Delta Air Lines on Monday announced it had reached an agreement to buy a disused oil refinery near Philadelphia, a move which many industry pundits promise to puzzle over for years to come.

Monroe Energy, a wholly-owned subsidiary of Delta, will buy the Trainer Oil refinery in Trainer, Pennsylvania — on the Delaware River about 10 miles south of Philadelphia — from ConocoPhillips subsidiary Phillips 66 for $150 million, the airline said in a statement. Trainer can process 185,000 barrels of oil daily, making it the third largest refinery on the east coast.

Pennsylvania’s state government will contribute $30 million to infrastructure improvements. Monroe will spend another $100 million to maximize the plant’s jet fuel production.

Pennsylvania Governor Tom Corbett says the move will save 5,000 jobs in the state. ConocoPhillips halted operations at the plant last year, and planned to shut it down for good if it couldn’t find a buyer soon.

Delta says the new refinery will fulfill 80% of the airline’s fuel requirements while saving them $300 million a year. The largest airline in the US, Delta spent $11.7 billion on fuel in 2011, making up 36% of its operating costs, up from 30% in 2010. Fuel is Delta’s biggest expense, as it is at nearly every airline.

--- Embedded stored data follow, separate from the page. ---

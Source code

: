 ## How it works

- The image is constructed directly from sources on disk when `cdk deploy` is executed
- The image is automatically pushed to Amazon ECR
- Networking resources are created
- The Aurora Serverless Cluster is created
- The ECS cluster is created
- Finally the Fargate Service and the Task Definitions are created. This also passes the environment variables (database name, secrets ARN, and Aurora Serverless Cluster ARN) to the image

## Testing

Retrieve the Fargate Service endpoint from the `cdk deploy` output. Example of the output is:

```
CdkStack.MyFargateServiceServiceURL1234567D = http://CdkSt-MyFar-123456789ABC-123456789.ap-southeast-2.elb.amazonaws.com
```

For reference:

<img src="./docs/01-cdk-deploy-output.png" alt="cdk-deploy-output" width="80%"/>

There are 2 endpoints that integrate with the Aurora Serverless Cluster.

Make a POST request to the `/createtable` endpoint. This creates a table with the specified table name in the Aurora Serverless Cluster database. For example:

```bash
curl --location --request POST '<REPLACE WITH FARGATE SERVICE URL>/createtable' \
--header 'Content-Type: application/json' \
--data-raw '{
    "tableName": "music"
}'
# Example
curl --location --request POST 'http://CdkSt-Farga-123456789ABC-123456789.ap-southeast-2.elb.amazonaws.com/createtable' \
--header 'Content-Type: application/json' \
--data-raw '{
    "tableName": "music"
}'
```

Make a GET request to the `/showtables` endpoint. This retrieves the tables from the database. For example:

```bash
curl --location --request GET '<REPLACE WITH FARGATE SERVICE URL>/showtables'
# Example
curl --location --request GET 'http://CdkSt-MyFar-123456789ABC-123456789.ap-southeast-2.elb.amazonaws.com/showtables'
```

“Acquiring the Trainer refinery is an innovative approach to managing our largest expense,” said Richard Anderson, Delta’s chief executive officer in a statement. “This modest investment, the equivalent of the list price of a new widebody aircraft, will allow Delta to reduce its fuel expense by $300 million annually and ensure jet fuel availability in the Northeast. This strategy is aligned with the moves we have made to build a stronger airline for our shareholders, employees and customers.”

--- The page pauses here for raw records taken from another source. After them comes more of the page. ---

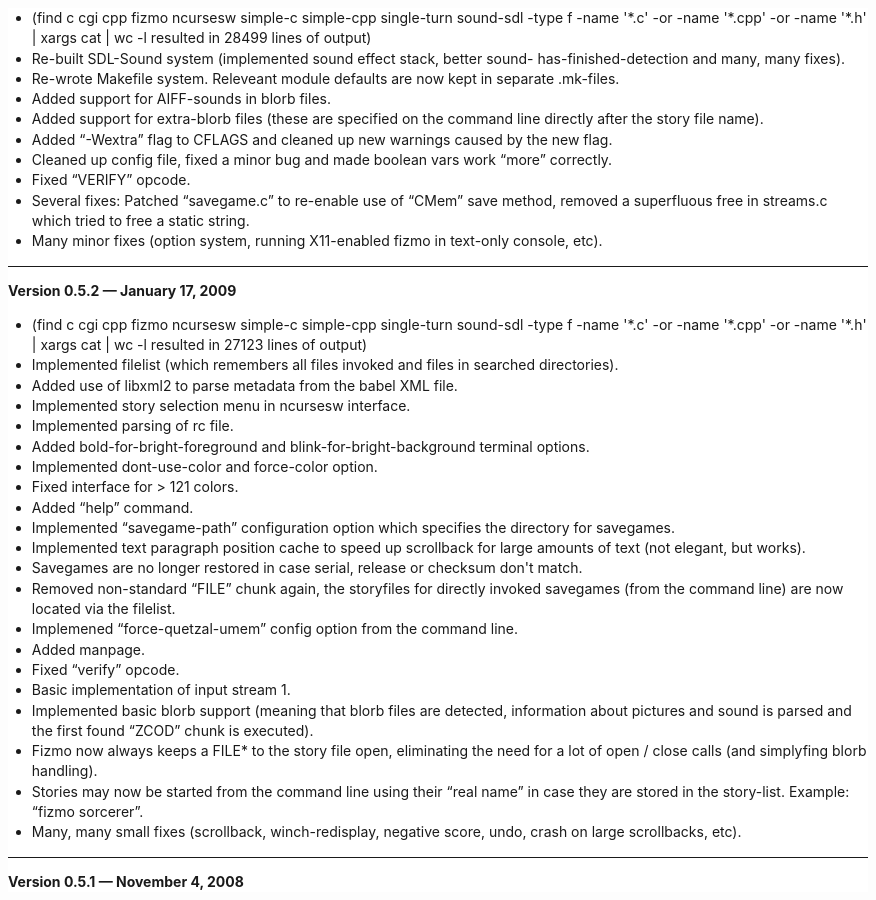  - (find c cgi cpp fizmo ncursesw simple-c simple-cpp single-turn sound-sdl -type f -name '\*.c' -or -name '\*.cpp' -or -name '\*.h' | xargs cat | wc -l resulted in 28499 lines of output)
 - Re-built SDL-Sound system (implemented sound effect stack, better sound- has-finished-detection and many, many fixes).
 - Re-wrote Makefile system. Releveant module defaults are now kept in separate .mk-files.
 - Added support for AIFF-sounds in blorb files.
 - Added support for extra-blorb files (these are specified on the command line directly after the story file name).
 - Added “-Wextra” flag to CFLAGS and cleaned up new warnings caused by the new flag.
 - Cleaned up config file, fixed a minor bug and made boolean vars work “more” correctly.
 - Fixed “VERIFY” opcode.
 - Several fixes: Patched “savegame.c” to re-enable use of “CMem” save method, removed a superfluous free in streams.c which tried to free a static string.
 - Many minor fixes (option system, running X11-enabled fizmo in text-only console, etc).

---


   **Version 0.5.2 — January 17, 2009**

 - (find c cgi cpp fizmo ncursesw simple-c simple-cpp single-turn sound-sdl   -type f -name '\*.c' -or -name '\*.cpp' -or -name '\*.h' | xargs cat | wc -l resulted in 27123 lines of output)
 - Implemented filelist (which remembers all files invoked and files in searched directories).
 - Added use of libxml2 to parse metadata from the babel XML file.
 - Implemented story selection menu in ncursesw interface.
 - Implemented parsing of rc file.
 - Added bold-for-bright-foreground and blink-for-bright-background terminal options.
 - Implemented dont-use-color and force-color option.
 - Fixed interface for > 121 colors.
 - Added “help” command.
 - Implemented “savegame-path” configuration option which specifies the directory for savegames.
 - Implemented text paragraph position cache to speed up scrollback for large amounts of text (not elegant, but works).
 - Savegames are no longer restored in case serial, release or checksum don't match.
 - Removed non-standard “FILE” chunk again, the storyfiles for directly invoked savegames (from the command line) are now located via the filelist.
 - Implemened “force-quetzal-umem” config option from the command line.
 - Added manpage.
 - Fixed “verify” opcode.
 - Basic implementation of input stream 1.
 - Implemented basic blorb support (meaning that blorb files are detected, information about pictures and sound is parsed and the first found “ZCOD” chunk is executed).
 - Fizmo now always keeps a FILE\* to the story file open, eliminating the need for a lot of open / close calls (and simplyfing blorb handling).
 - Stories may now be started from the command line using their “real name” in case they are stored in the story-list. Example: “fizmo sorcerer”.
 - Many, many small fixes (scrollback, winch-redisplay, negative score, undo, crash on large scrollbacks, etc).

---


   **Version 0.5.1 — November 4, 2008**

In addition, Anderson told the Times that Delta would need to buy $2.5 billion worth of new, more efficient aircraft to see an equivalent fuel savings.

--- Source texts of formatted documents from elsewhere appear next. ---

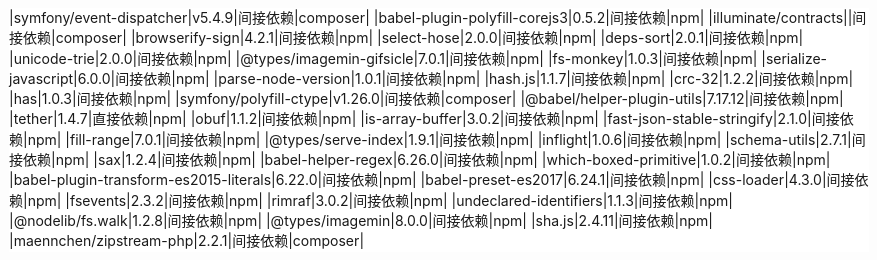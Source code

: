 |symfony/event-dispatcher|v5.4.9|间接依赖|composer|
|babel-plugin-polyfill-corejs3|0.5.2|间接依赖|npm|
|illuminate/contracts||间接依赖|composer|
|browserify-sign|4.2.1|间接依赖|npm|
|select-hose|2.0.0|间接依赖|npm|
|deps-sort|2.0.1|间接依赖|npm|
|unicode-trie|2.0.0|间接依赖|npm|
|@types/imagemin-gifsicle|7.0.1|间接依赖|npm|
|fs-monkey|1.0.3|间接依赖|npm|
|serialize-javascript|6.0.0|间接依赖|npm|
|parse-node-version|1.0.1|间接依赖|npm|
|hash.js|1.1.7|间接依赖|npm|
|crc-32|1.2.2|间接依赖|npm|
|has|1.0.3|间接依赖|npm|
|symfony/polyfill-ctype|v1.26.0|间接依赖|composer|
|@babel/helper-plugin-utils|7.17.12|间接依赖|npm|
|tether|1.4.7|直接依赖|npm|
|obuf|1.1.2|间接依赖|npm|
|is-array-buffer|3.0.2|间接依赖|npm|
|fast-json-stable-stringify|2.1.0|间接依赖|npm|
|fill-range|7.0.1|间接依赖|npm|
|@types/serve-index|1.9.1|间接依赖|npm|
|inflight|1.0.6|间接依赖|npm|
|schema-utils|2.7.1|间接依赖|npm|
|sax|1.2.4|间接依赖|npm|
|babel-helper-regex|6.26.0|间接依赖|npm|
|which-boxed-primitive|1.0.2|间接依赖|npm|
|babel-plugin-transform-es2015-literals|6.22.0|间接依赖|npm|
|babel-preset-es2017|6.24.1|间接依赖|npm|
|css-loader|4.3.0|间接依赖|npm|
|fsevents|2.3.2|间接依赖|npm|
|rimraf|3.0.2|间接依赖|npm|
|undeclared-identifiers|1.1.3|间接依赖|npm|
|@nodelib/fs.walk|1.2.8|间接依赖|npm|
|@types/imagemin|8.0.0|间接依赖|npm|
|sha.js|2.4.11|间接依赖|npm|
|maennchen/zipstream-php|2.2.1|间接依赖|composer|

The airline also says they expect the facility to come online by the third quarter of 2012, helping them to realize a fuel savings of $100 million this year.

But it won’t necessarily be easy.

While the demand for jet fuel from Delta will be fairly consistent, the oil refining process doesn’t allow a refinery to produce only jet fuel. The refinery will also pump out gasoline and diesel, for which markets are more cyclical. ConocoPhillips wants out of the refinery business precisely because the refining business is too erratic. Also, east coast refineries pay more for crude oil than those on the Gulf of Mexico or on the west coast, simply because they must use more imported oil.

Because it’s not economically feasible to transport from Philadelphia to Delta cities across the country, through a marketing agreement with Phillips 66, Monroe will swap the various products made at Trainer for jet fuel distributed at more distant airports.

Delta’s purchase could benefit east coast drivers, as well, the Associated Press points out: if the Trainer refinery were to close, the reduced supply of gasoline would lead to higher prices at the pump.